Oil Sands Truth: Shut Down the Tar Sands

Chinese firms say they don't owe Alberta tar sands [TFW] worker any wages

Chinese firms say they don't owe Alberta oilsands worker any wages
Canadian Press
By John Cotter
July 10 / 2009

EDMONTON — Companies linked to a Chinese energy giant say they don't owe any wages to a man who was employed as a temporary foreign worker at an Alberta oilsands project.

He is one of 132 Chinese men who worked at Canadian Natural Resources Ltd.'s Horizon project in 2007. The Alberta government says the workers are owed $3 million in missing wages.

Legal documents filed on behalf of Sinopec Shanghai Engineering and SSEC Canada Ltd. say the worker, Huang Yungang, agreed to contribute part of the wages he earned in Alberta to social welfare and insurance funds in China.

The documents also say that he agreed to allow an official with SSEC - which is 90 per cent owned by Sinopec Shanghai - to make transactions from his bank account.

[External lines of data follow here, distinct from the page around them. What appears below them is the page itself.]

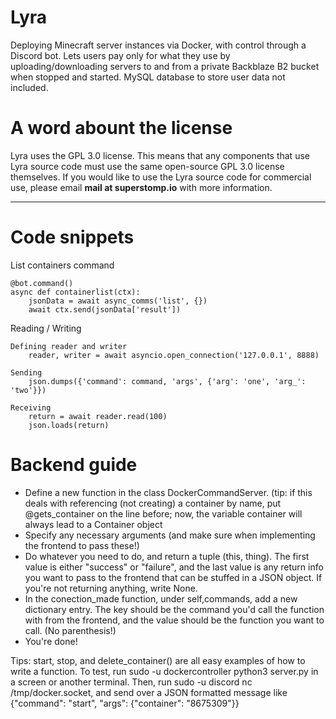 # Lyra

Deploying Minecraft server instances via Docker, with control through a Discord bot. Lets users pay only for what they use by uploading/downloading servers to and from a private Backblaze B2 bucket when stopped and started. MySQL database to store user data not included.

# A word abount the license

Lyra uses the GPL 3.0 license. This means that any components that use Lyra source code must use the same open-source GPL 3.0 license themselves. If you would like to use the Lyra source code for commercial use, please email **mail at superstomp.io** with more information.

---

# Code snippets

List containers command 

    @bot.command()
    async def containerlist(ctx):
        jsonData = await async_comms('list', {})
        await ctx.send(jsonData['result'])
    
Reading / Writing 

    Defining reader and writer
        reader, writer = await asyncio.open_connection('127.0.0.1', 8888)

    Sending
        json.dumps({'command': command, 'args', {'arg': 'one', 'arg_': 'two'}})

    Receiving
        return = await reader.read(100)
        json.loads(return)
        
# Backend guide 

- Define a new function in  the class DockerCommandServer. (tip: if this deals with referencing (not creating) a container by name, put @gets_container on the line before; now, the variable container will always lead to a Container object
- Specify any necessary arguments (and make sure when implementing the frontend to pass these!)
- Do whatever you need to do, and return a tuple (this, thing). The first value is either "success" or "failure", and the last value is any return info you want to pass to the frontend that can be stuffed in a JSON object. If you're not returning anything, write None.
- In the conection_made function, under self,commands, add a new dictionary entry. The key should be the command you'd call the function with from the frontend, and the value should be the function you want to call. (No parenthesis!)
- You're done!

Tips:
start, stop, and delete_container() are all easy examples of how to write a function.
To test, run sudo -u dockercontroller python3 server.py in a screen or another terminal. Then, run sudo -u discord nc /tmp/docker.socket, and send over a JSON formatted message like {"command": "start", "args": {"container": "8675309"}}
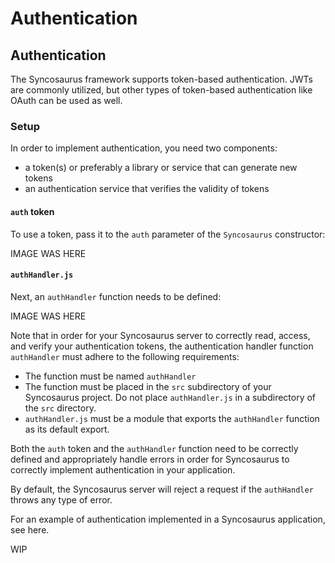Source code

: # Authentication

## Authentication

The Syncosaurus framework supports token-based authentication. JWTs are commonly utilized, but other types of token-based authentication like OAuth can be used as well.

### Setup

In order to implement authentication, you need two components:

- a token(s) or preferably a library or service that can generate new tokens
- an authentication service that verifies the validity of tokens

#### `auth` token

To use a token, pass it to the `auth` parameter of the `Syncosaurus` constructor:

IMAGE WAS HERE

#### `authHandler.js`

Next, an `authHandler` function needs to be defined:

IMAGE WAS HERE

Note that in order for your Syncosaurus server to correctly read, access, and verify your authentication tokens, the authentication handler function `authHandler` must adhere to the following requirements:
- The function must be named `authHandler`
- The function must be placed in the `src` subdirectory of your Syncosaurus project. Do not place `authHandler.js` in a subdirectory of the `src` directory.
- `authHandler.js` must be a module that exports the `authHandler` function as its default export.

Both the `auth` token and the `authHandler` function need to be correctly defined and appropriately handle errors in order for Syncosaurus to correctly implement authentication in your application.

By default, the Syncosaurus server will reject a request if the `authHandler` throws any type of error.

For an example of authentication implemented in a Syncosaurus application, see here.

WIP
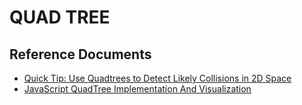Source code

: # QUAD TREE

## Reference Documents
* [Quick Tip: Use Quadtrees to Detect Likely Collisions in 2D Space](https://gamedevelopment.tutsplus.com/tutorials/quick-tip-use-quadtrees-to-detect-likely-collisions-in-2d-space--gamedev-374)
* [JavaScript QuadTree Implementation And Visualization](http://www.mikechambers.com/blog/2011/03/21/javascript-quadtree-implementation/)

"These defendants at no time acted fraudulently or improperly with respect to the interests of Mr. Huang," reads a statement of defence filed in response to a lawsuit by the Christian Labour Association of Canada. The association filed the action in April on behalf of Huang to recover his share of the missing wages.

"These defendants deny that any monies are owed."

The statement of defence was filed just before other documents became public this week from a Beijing law firm that state Huang has voluntarily decided to drop his lawsuit against Sinopec and SSEC.

In his lawsuit, Huang claimed that $42,900 of his wages were fraudulently appropriated by Sinopec - a huge sum for a worker in China. He claimed that when he returned home, Sinopec and/or one of its agents directed that most of the money in his Fort McMurray bank account be paid to Sinopec or its agents in China.

The Chinese law firm says it has been retained by Huang to revoke the power of attorney he gave the labour association to file the lawsuit.

"You are directed to immediately and unconditionally discontinue all actions, suits and other legal proceedings," say the Chinese lawyers in a letter to the labour association's law firm.

Sinopec Shanghai officials were not available for comment.

Helen Wang, an official with SSEC Canada, said she has been told the lawsuit will not go ahead.

"We were pleased to learn that Mr. Huang has decided to drop his lawsuit and we have no further comment," Wang said.

Alberta was not part of the lawsuit. But the statement of defence filed by the companies has not changed the province's belief that the foreign workers are owed $3 million, said Alberta Employment spokesman Barry Harrison.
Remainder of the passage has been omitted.